Across the entries, how many lines have the string "Leftrightarrow" in them? Reply with only a number.

▶ _Rendered images with source text_:
Segment Open

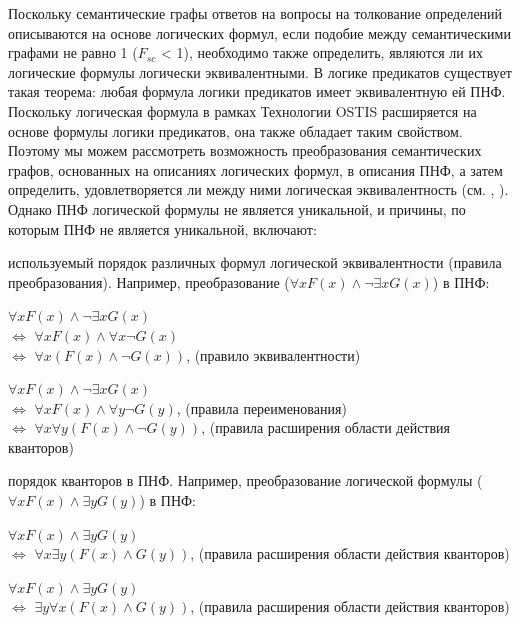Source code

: Поскольку семантические графы ответов на вопросы на толкование определений описываются на основе логических формул, если подобие между семантическими графами не равно 1 ($F_{sc}$ < 1), необходимо также определить, являются ли их логические формулы логически эквивалентными. В логике предикатов существует такая теорема: любая формула логики предикатов имеет эквивалентную ей ПНФ. Поскольку логическая формула в рамках Технологии OSTIS расширяется на основе формулы логики предикатов, она также обладает таким свойством. Поэтому мы можем рассмотреть возможность преобразования семантических графов, основанных на описаниях логических формул, в описания ПНФ, а затем определить, удовлетворяется ли между ними логическая эквивалентность (см. , ). Однако ПНФ логической формулы не является уникальной, и причины, по которым ПНФ не является уникальной, включают:

\begin{textitemize}
	\item используемый порядок различных формул логической эквивалентности (правила преобразования). Например, преобразование ($\forall x F(x) \land \neg \exists x G(x)$) в ПНФ:
	
	\begin{textitemize}
		\item $\forall x F(x) \land \neg \exists x G(x)$ \\ $\Leftrightarrow$ $\forall x F(x) \land \forall x \neg G(x)$ \\ $\Leftrightarrow$ $\forall x (F(x) \land \neg G(x)) $, (правило эквивалентности) 
		\item $\forall x F(x) \land \neg \exists x G(x)$ \\ $\Leftrightarrow$ $\forall x F(x) \land  \forall y \neg G(y)$, (правила переименования) \\ $\Leftrightarrow$ $\forall x \forall y (F(x) \land \neg G(y)) $, (правила расширения области действия кванторов)
	\end{textitemize}
	
	\item порядок кванторов в ПНФ. Например, преобразование логической формулы ($\forall x F(x)\wedge \exists y G(y)$) в ПНФ:
	
	\begin{textitemize}
		\item $\forall x F(x)\wedge \exists y G(y)$ \\
		$\Leftrightarrow$ $\forall x \exists y (F(x) \wedge G(y))$, (правила расширения области действия кванторов)
		\item $\forall x F(x)\wedge \exists y G(y)$ \\
		$\Leftrightarrow$ $\exists y \forall x (F(x) \wedge G(y))$, (правила расширения области действия кванторов)
	\end{textitemize}
	
\end{textitemize}

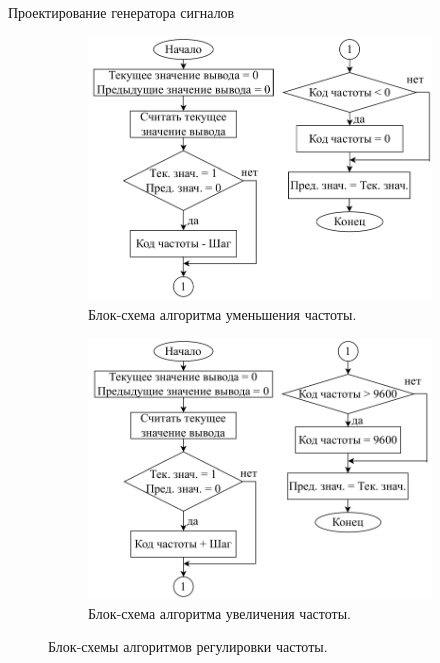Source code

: \documentclass[10pt]{beamer}
\begin{document}
\begin{frame}{Проектирование генератора сигналов}
\begin{figure}
     \begin{subfigure}[H]{0.495\textwidth}
         \centering
         \includegraphics[width=1\textwidth]{minus_freq}
         \caption{Блок-схема алгоритма уменьшения частоты.}
     \end{subfigure}
     \hfill
     \begin{subfigure}[H]{0.495\textwidth}
         \centering
         \includegraphics[width=1\textwidth]{plus_freq}
         \caption{Блок-схема алгоритма увеличения частоты.}
     \end{subfigure}
        \caption{Блок-схемы алгоритмов регулировки частоты.}
\end{figure}
\end{frame}
\end{document}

Segment Closed

▶ _Expected answer_: 4